Credit crisis piles on pressure

Related tags Debt

With the panic over Northern Rock, and the uneasy feeling that something worse is just round the corner, licensees and industry bosses are staring...

With the panic over Northern Rock, and the uneasy feeling that something worse is just round the corner, licensees and industry bosses are staring nervously at the Great British Pub Goer and wondering just when all the financial gloom will start to affect drinking and eating habits.

Common sense says soon. Levels of indebtedness have been rising to staggering levels, which are only serviceable when interest rates are low.

They may stay relatively low, if only to avoid bringing about the nightmare economic collapse that we all dread. But they're certainly edging up quite significantly in immediate response to the worldwide credit crunch.

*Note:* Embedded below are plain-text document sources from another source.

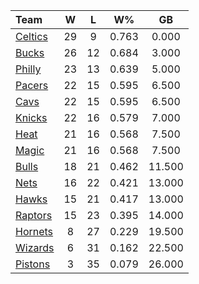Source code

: | Team                            |  W  |  L  |  W%   |   GB   |
|:--------------------------------|:---:|:---:|:-----:|:------:|
| [Celtics](/r/bostonceltics)     | 29  |  9  | 0.763 | 0.000  |
| [Bucks](/r/MkeBucks)            | 26  | 12  | 0.684 | 3.000  |
| [Philly](/r/sixers)             | 23  | 13  | 0.639 | 5.000  |
| [Pacers](/r/pacers)             | 22  | 15  | 0.595 | 6.500  |
| [Cavs](/r/clevelandcavs)        | 22  | 15  | 0.595 | 6.500  |
| [Knicks](/r/NYKnicks)           | 22  | 16  | 0.579 | 7.000  |
| [Heat](/r/heat)                 | 21  | 16  | 0.568 | 7.500  |
| [Magic](/r/OrlandoMagic)        | 21  | 16  | 0.568 | 7.500  |
| [Bulls](/r/chicagobulls)        | 18  | 21  | 0.462 | 11.500 |
| [Nets](/r/GoNets)               | 16  | 22  | 0.421 | 13.000 |
| [Hawks](/r/AtlantaHawks)        | 15  | 21  | 0.417 | 13.000 |
| [Raptors](/r/torontoraptors)    | 15  | 23  | 0.395 | 14.000 |
| [Hornets](/r/CharlotteHornets)  |  8  | 27  | 0.229 | 19.500 |
| [Wizards](/r/washingtonwizards) |  6  | 31  | 0.162 | 22.500 |
| [Pistons](/r/DetroitPistons)    |  3  | 35  | 0.079 | 26.000 |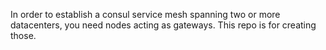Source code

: In order to establish a consul service mesh spanning two or more datacenters, you need nodes acting as gateways. This repo is for creating those.
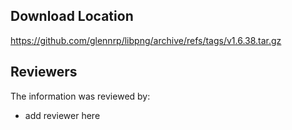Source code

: ## Download Location

https://github.com/glennrp/libpng/archive/refs/tags/v1.6.38.tar.gz

## Reviewers

The information was reviewed by:

* add reviewer here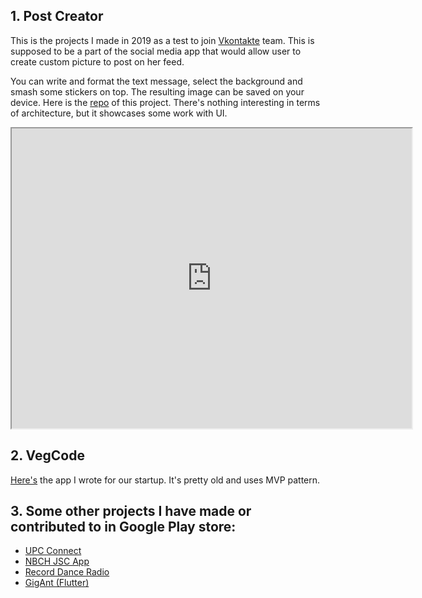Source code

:## 1. Post Creator
This is the projects I made in 2019 as a test to join [Vkontakte](https://vk.com/) team. This is supposed to be a part of the social media app that would allow user to create custom picture to post on her feed.

You can write and format the text message, select the background and smash some stickers on top. The resulting image can be saved on your device. 
Here is the [repo](https://github.com/Yennefer/PostCreator) of this project. There's nothing interesting in terms of architecture, but it showcases some work with UI.

<iframe src="https://drive.google.com/file/d/1SaLkZBPrwwK7vI-jJNecWzgoJFT6AMBI/preview" width="640" height="480" allow="autoplay"></iframe>
<br />

## 2. VegCode
[Here's](https://bitbucket.org/Maghelyen/vegcode) the app I wrote for our startup. It's pretty old and uses MVP pattern.
<br />

## 3. Some other projects I have made or contributed to in Google Play store:
- [UPC Connect](https://play.google.com/store/apps/details?id=ch.upc.connect.android.release&hl=en&gl=US)
- [NBCH JSC App](https://play.google.com/store/apps/details?id=ru.nbki.app)
- [Record Dance Radio](https://play.google.com/store/apps/details?id=com.infoshell.recradio)
- [GigAnt (Flutter)](https://play.google.com/store/apps/details?id=com.gigant.employee)
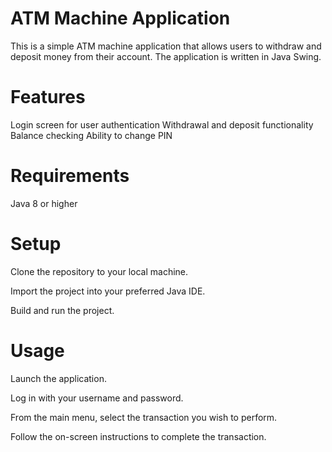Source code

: <h1>ATM Machine Application</h1>
This is a simple ATM machine application that allows users to withdraw and deposit money from their account. The application is written in Java Swing.

<h1>Features</h1>
Login screen for user authentication
Withdrawal and deposit functionality
Balance checking
Ability to change PIN
<h1>Requirements</h1>
Java 8 or higher
<h1>Setup</h1>
Clone the repository to your local machine.

Import the project into your preferred Java IDE.

Build and run the project.

<h1>Usage</h1>
Launch the application.

Log in with your username and password.

From the main menu, select the transaction you wish to perform.

Follow the on-screen instructions to complete the transaction.
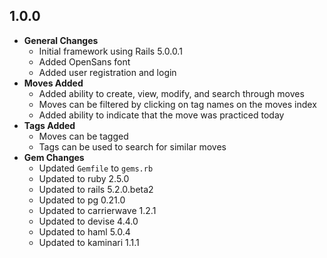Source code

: ## 1.0.0

- **General Changes**
  - Initial framework using Rails 5.0.0.1
  - Added OpenSans font
  - Added user registration and login
- **Moves Added**
  - Added ability to create, view, modify, and search through moves
  - Moves can be filtered by clicking on tag names on the moves index
  - Added ability to indicate that the move was practiced today
- **Tags Added**
  - Moves can be tagged
  - Tags can be used to search for similar moves
- **Gem Changes**
  - Updated `Gemfile` to `gems.rb`
  - Updated to ruby 2.5.0
  - Updated to rails 5.2.0.beta2
  - Updated to pg 0.21.0
  - Updated to carrierwave 1.2.1
  - Updated to devise 4.4.0
  - Updated to haml 5.0.4
  - Updated to kaminari 1.1.1
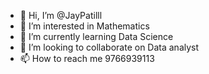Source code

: - 👋 Hi, I’m @JayPatilll
- 👀 I’m interested in Mathematics
- 🌱 I’m currently learning Data Science
- 💞️ I’m looking to collaborate on Data analyst 
- 📫 How to reach me 9766939113

<!---
JayPatilll/JayPatilll is a ✨ special ✨ repository because its `README.md` (this file) appears on your GitHub profile.
You can click the Preview link to take a look at your changes.
--->
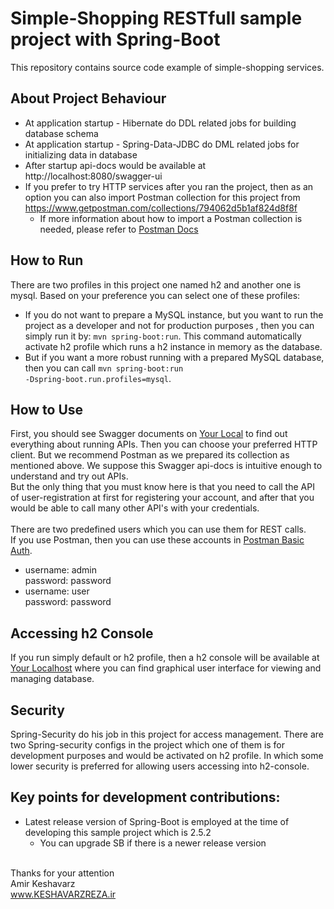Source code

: # Simple-Shopping RESTfull sample project with Spring-Boot

This repository contains source code example of simple-shopping services.

## About Project Behaviour
* At application startup - Hibernate do DDL related jobs for building database schema
* At application startup - Spring-Data-JDBC do DML related jobs for initializing data in database
* After startup api-docs would be available at http://localhost:8080/swagger-ui
* If you prefer to try HTTP services after you ran the project, then as an option you can also import Postman collection for this project from https://www.getpostman.com/collections/794062d5b1af824d8f8f
  * If more information about how to import a Postman collection is needed, please refer to <a href="https://learning.postman.com/docs/getting-started/importing-and-exporting-data/#importing-data-into-postman">Postman Docs</a>

## How to Run
There are two profiles in this project one named h2 and another one is mysql.
Based on your preference you can select one of these profiles:
* If you do not want to prepare a MySQL instance, but you want to run the project as a developer and not for production purposes , then you can simply run it by:
<code>mvn spring-boot:run</code>. This command automatically activate h2 profile which runs a h2 instance in memory as the database. 
* But if you want a more robust running with a prepared MySQL database, then you can call <code>mvn spring-boot:run -Dspring-boot.run.profiles=mysql</code>.   

## How to Use
First, you should see Swagger documents on <a href="http://localhost:8080/swagger-ui.html">Your Local</a> to find out everything about running APIs. Then you can choose your preferred HTTP client. But we recommend Postman as we prepared its collection as mentioned above. We suppose this Swagger api-docs is intuitive enough to understand and try out APIs.
<br>But the only thing that you must know here is that you need to call the API of user-registration at first for registering your account, and after that you would be able to call many other API's with your credentials.  
<br>
  There are two predefined users which you can use them for REST calls.<br>
If you use Postman, then you can use these accounts in <a href="https://learning.postman.com/docs/sending-requests/authorization/#basic-auth">Postman Basic Auth</a>.
* username: admin<br>password: password
* username: user<br>password: password

## Accessing h2 Console
If you run simply default or h2 profile, then a h2 console will be available at <a href="http://localhost:8080/h2-console">Your Localhost</a> where you can find graphical user interface for viewing and managing database.

## Security
Spring-Security do his job in this project for access management. There are two Spring-security configs in the project which one of them is for development purposes and would be activated on h2 profile. In which some lower security is preferred for allowing users accessing into h2-console.


## Key points for development contributions:
* Latest release version of Spring-Boot is employed at the time of developing this sample project which is 2.5.2
    * You can upgrade SB if there is a newer release version






<br>
Thanks for your attention<br>
Amir Keshavarz<br>
<a href="http://keshavarzreza.ir">www.KESHAVARZREZA.ir</a>
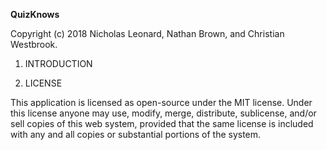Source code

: **QuizKnows**

Copyright (c) 2018 Nicholas Leonard, Nathan Brown, and Christian Westbrook.

1. INTRODUCTION


2. LICENSE 

This application is licensed as open-source under the MIT license. Under this license anyone may use, modify, merge, distribute, sublicense, and/or sell copies of this web system, provided that the same license is included with any and all copies or substantial portions of the system.
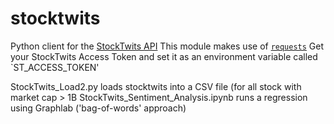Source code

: # stocktwits
Python client for the [StockTwits API](http://stocktwits.com/developers/docs/api)
This module makes use of [`requests`](http://docs.python-requests.org/en/master/)
Get your StockTwits Access Token and set it as an environment variable called `ST_ACCESS_TOKEN'

StockTwits_Load2.py loads stocktwits into a CSV file (for all stock with market cap > 1B
StockTwits_Sentiment_Analysis.ipynb runs a regression using Graphlab ('bag-of-words' approach)
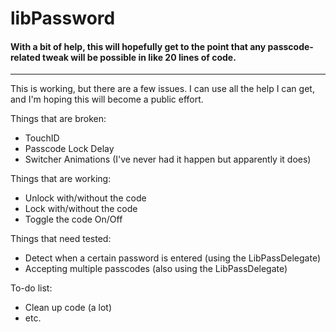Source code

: libPassword
===========
#### With a bit of help, this will hopefully get to the point that any passcode-related tweak will be possible in like 20 lines of code.
----------  

This is working, but there are a few issues. I can use all the help I can get, and I'm hoping this will become a public effort.

Things that are broken:

  - TouchID
  - Passcode Lock Delay
  - Switcher Animations (I've never had it happen but apparently it does)

Things that are working:

  - Unlock with/without the code
  - Lock with/without the code
  - Toggle the code On/Off

Things that need tested:

  - Detect when a certain password is entered (using the LibPassDelegate)
  - Accepting multiple passcodes (also using the LibPassDelegate)

To-do list:

  - Clean up code (a lot)
  - etc.

  
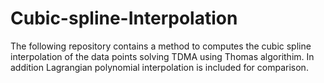 # Cubic-spline-Interpolation
The following repository contains a method to computes the cubic spline interpolation of the data points solving TDMA using Thomas algorithim. In addition Lagrangian polynomial interpolation is included for comparison.  
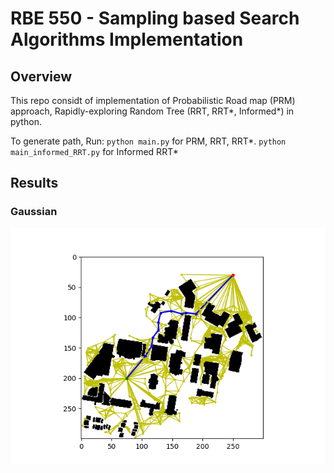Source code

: # RBE 550 - Sampling based Search Algorithms Implementation

## Overview

This repo considt of implementation of Probabilistic Road map (PRM) approach, Rapidly-exploring Random Tree (RRT, RRT*, Informed*) in python.

To generate path, Run:
`python main.py` for PRM, RRT, RRT*.
`python main_informed_RRT.py` for Informed RRT*

## Results

### Gaussian
<p align = "center">
    <img src = "gaussian.png">
    <br>
</p>
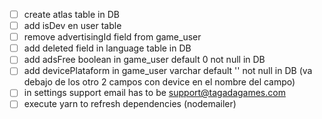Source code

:  - [ ] create atlas table in DB
 - [ ] add isDev en user table
 - [ ] remove advertisingId field from game_user
 - [ ] add deleted field in language table in DB
 - [ ] add adsFree boolean in game_user default 0 not null in DB
 - [ ] add devicePlataform in game_user varchar default '' not null in DB (va debajo de los otro 2 campos con device en el nombre del campo)
 - [ ] in settings support email has to be support@tagadagames.com
 - [ ] execute yarn to refresh dependencies (nodemailer)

And hundreds of thousands of home owners are currently coming off fixed-rate deals and must now fork out much more each month.

For some, it will prove too much and house repossessions will rocket. The housing market, which has fuelled the consumer boom of the past decade, will inevitably slow and re-mortgaging become less easily available to distressed debtors.

Many licensees are looking at the crisis as debtors themselves, with large loans to service and mountainous credit-card bills. For them, the crisis threatens to become a vicious circle. Customers stay away or don't spend so much - so income drops. But the bills go on getting bigger and bigger.

Pubcos know many of their lessees and tenants are already under real pressure. What's coming down the line could tip many over the edge and see a hail of returned keys and even more temporary managers installed, with all the damage that does to a pub's local standing.

Of course, many people believe pubs are well positioned to ride out the economic storm. And, certainly, people have to eat and drink, and pubs may well find they're serving people who used to eat in smart restaurants or top-range gastropubs.

But when money is tight for millions of people, going out at all starts to be a more considered decision. And when you're hard up, going to a tatty pub in winter, where you can't smoke inside, is not so attractive an option any more when the bank manager keeps writing to you about your overdraft.

Hopefully, there will be no full-blown disaster and things will settle down quickly. But surely the days of easy credit and ever-rising house prices are over. And pubs must learn to make themselves the only option when harder-pressed punters venture out.